Parmalat, Tanzi:”Sono sereno”
“Sono sereno con la mia coscienza”. Così ha risposto ai cronisti Calisto Tanzi, presente in aula al processo di Milano che lo vede imputato di aggiotaggio insieme ad altre 20 persone nel processo per la vicenda Parmalat. Alla domanda se ha qualcosa da rimproverarsi, l’ex patron di Parmalat ha risposto: ” Ho da rimproverarmi molte cose, più di una”.
Infine a chi gli chiedeva come vede la nuova Parmalat rimessa in sesto da Enrico Bondi ha risposto:” Continuo a comprare i prodotti”. Tanzi non si è voluto sbilanciare, e con una battuta ha sottolineato però: “Anche perché sono buoni e sono i migliori” ma poi non ha risposto ai giornalisti che gli chiedevano che cosa pensasse del lavoro di risanamento del gruppo Parmalat fatto da Enrico Bondi ora presidente e già commissario straordinario. Rispondono invece i suoi legali Giampiero Biancolella e Fabio Belloni: “L’apprezzamento per il lavoro svolto da Bondi è pacifico”. Biancolella ha spiega di sperare ancora “in un processo unitario a Parma, perché‚ non è possibile separare le responsabilità degli amministratori da quelle di soggetti esterni. Qui a Milano ormai sembra non più possibile una riunificazione delle vicende processuali, ma a Parma sì”, ha concluso.
Al processo anche Bondi: “Le banche sapevano”Anche l’attuale ad di Parmalat Enrico Bondi è giunto a palazzo di giustizia a Milano per una deposizione in qualità di testimone nell’ ambito della vicenda relativa al crac Parmalat. Bondi è entrato in aula con una grossa borsa blu piena di documenti. “Sono venuto a testimoniare” ha detto.

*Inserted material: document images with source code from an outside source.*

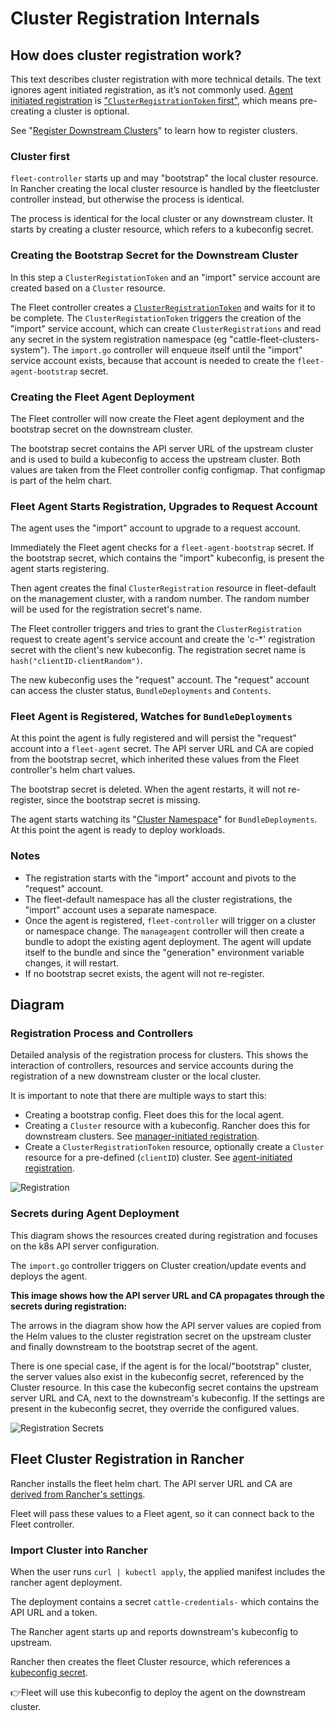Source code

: # Cluster Registration Internals

## How does cluster registration work?

This text describes cluster registration with more technical details. The text ignores agent initiated registration, as it’s not commonly used.
[Agent initiated registration](./cluster-registration.md#agent-initiated) is ["`ClusterRegistrationToken` first"](./cluster-registration.md#create-cluster-registration-tokens), which means pre-creating a cluster is optional.

See "[Register Downstream Clusters](./cluster-registration.md)" to learn how to register clusters.

### Cluster first

`fleet-controller` starts up and may "bootstrap" the local cluster resource. In Rancher creating the local cluster resource is handled by the fleetcluster controller instead, but otherwise the process is identical.

The process is identical for the local cluster or any downstream cluster. It starts by  creating a cluster resource, which refers to a kubeconfig secret.

### Creating the Bootstrap Secret for the Downstream Cluster

In this step a `ClusterRegistationToken` and an "import" service account are created based on a `Cluster` resource.

The Fleet controller creates a [`ClusterRegistrationToken`](https://fleet.rancher.io/architecture#security)
and waits for it to be complete. The `ClusterRegistationToken` triggers the creation of the "import" service account, which can create
`ClusterRegistrations` and read any secret in the system registration namespace (eg "cattle-fleet-clusters-system"). The `import.go` controller will
enqueue itself until the "import" service account exists, because that account is needed to create the `fleet-agent-bootstrap` secret.


### Creating the Fleet Agent Deployment

The Fleet controller will now create the Fleet agent deployment and the bootstrap secret on the downstream cluster.

The bootstrap secret contains the API server URL of the upstream cluster and is used to build a kubeconfig to access the upstream cluster. Both values are taken from the Fleet controller config configmap. That configmap is part of the helm chart.


### Fleet Agent Starts Registration, Upgrades to Request Account

The agent uses the "import" account to upgrade to a request account.

Immediately the Fleet agent checks for a `fleet-agent-bootstrap` secret. If the bootstrap secret, which contains the "import" kubeconfig, is present the agent starts registering.

Then agent creates the final `ClusterRegistration` resource in fleet-default on the management cluster, with a random number. The random number will be used for the registration secret's name.

The Fleet controller triggers and tries to grant the `ClusterRegistration` request to create agent's service account and create the 'c-\*' registration secret with the client's new kubeconfig. The registration secret name is `hash("clientID-clientRandom")`.

The new kubeconfig uses the "request" account. The "request" account can access the cluster status, `BundleDeployments` and `Contents`.

### Fleet Agent is Registered, Watches for `BundleDeployments`

At this point the agent is fully registered and will persist the "request" account into a `fleet-agent` secret.
The API server URL and CA are copied from the bootstrap secret, which inherited these values from the Fleet controller's helm chart values.

The bootstrap secret is deleted. When the agent restarts, it will not re-register, since the bootstrap secret is missing.

The agent starts watching its "[Cluster Namespace](https://fleet.rancher.io/namespaces#cluster-namespaces)" for `BundleDeployments`. At this point the agent is ready to deploy workloads.

### Notes

* The registration starts with the "import" account and pivots to the "request" account.
* The fleet-default namespace has all the cluster registrations, the "import" account uses a separate namespace.
* Once the agent is registered, `fleet-controller` will trigger on a cluster or namespace change. The `manageagent` controller will then create a bundle to adopt the existing agent deployment. The agent will update itself to the bundle and since the "generation" environment variable changes, it will restart.
* If no bootstrap secret exists, the agent will not re-register.


## Diagram

### Registration Process and Controllers

Detailed analysis of the registration process for clusters. This shows the interaction of controllers, resources and service accounts during the registration of a new downstream cluster or the local cluster.

It is important to note that there are multiple ways to start this:

* Creating a bootstrap config. Fleet does this for the local agent.
* Creating a `Cluster` resource with a kubeconfig. Rancher does this for downstream clusters. See [manager-initiated registration](./cluster-registration.md#manager-initiated).
* Create a `ClusterRegistrationToken` resource, optionally create a `Cluster` resource for a pre-defined (`clientID`) cluster. See [agent-initiated registration](./cluster-registration.md#agent-initiated).

![Registration](/img/FleetRegistration.svg)

### Secrets during Agent Deployment

This diagram shows the resources created during registration and focuses on the k8s API server configuration.

The `import.go` controller triggers on Cluster creation/update events and deploys the agent.

**This image shows how the API server URL and CA propagates through the secrets during registration:**

The arrows in the diagram show how the API server values are copied from
the Helm values to the cluster registration secret on the upstream
cluster and finally downstream to the bootstrap secret of the agent.

There is one special case, if the agent is for the local/"bootstrap"
cluster, the server values also exist in the kubeconfig secret,
referenced by the Cluster resource. In this case the kubeconfig secret
contains the upstream server URL and CA, next to the downstream's
kubeconfig. If the settings are present in the kubeconfig secret, they
override the configured values.

![Registration Secrets](/img/FleetRegistrationSecrets.svg)

## Fleet Cluster Registration in Rancher

Rancher installs the fleet helm chart. The API server URL and CA are [derived from Rancher's settings](https://github.com/rancher/rancher/blob/release/v2.9/pkg/controllers/dashboard/fleetcharts/controller.go#L111-L112).

Fleet will pass these values to a Fleet agent, so it can connect back to the Fleet controller.

### Import Cluster into Rancher

When the user runs `curl | kubectl apply`, the applied manifest includes the rancher agent deployment.

The deployment contains a secret `cattle-credentials-` which contains the API URL and a token.

The Rancher agent starts up and reports downstream's kubeconfig to upstream.

Rancher then creates the fleet Cluster resource, which references a [kubeconfig secret](https://github.com/rancher/rancher/blob/871b6d9137246bd93733f01184ea435f40c5d56c/pkg/provisioningv2/kubeconfig/manager.go#L69).

👉Fleet will use this kubeconfig to deploy the agent on the downstream cluster.

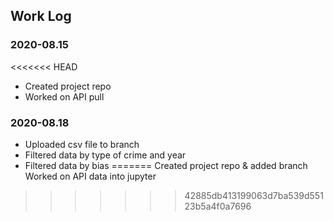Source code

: ## Work Log

### 2020-08.15
<<<<<<< HEAD
* Created project repo
* Worked on API pull

### 2020-08.18
* Uploaded csv file to branch
* Filtered data by type of crime and year
* Filtered data by bias
=======
Created project repo & added branch
Worked on API data into jupyter
>>>>>>> 42885db413199063d7ba539d55123b5a4f0a7696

L’ad di parmalat è arrivato in aula mentre i giudici sono in camera di consiglio su un problema procedurale concernente l’esclusione o meno di alcuni documenti che secondo le difese non dovrebbero far parte del procedimento.
E’ “fuori dubbio” che le banche fossero a conoscenza della reale situazione di Parmalat, ha detto Bondi. Per capire la situazione che ha portato all’insolvenza, aveva spiegato Bondi in precedenza prima di arrivare alla conclusione del suo ragionamento sul fatto che senza dubbio le banche erano a conoscenza della situazione, “bastavano semplici confronti sull’ indebitamento dichiarato a bilancio”. Tant’è che, ha aggiunto, “il livello del debito segnalato dalla centrale dei rischi e il debito a bilancio mostrava una differenza di 700 milioni nel ’97, poi diventato un miliardo nel 2002”.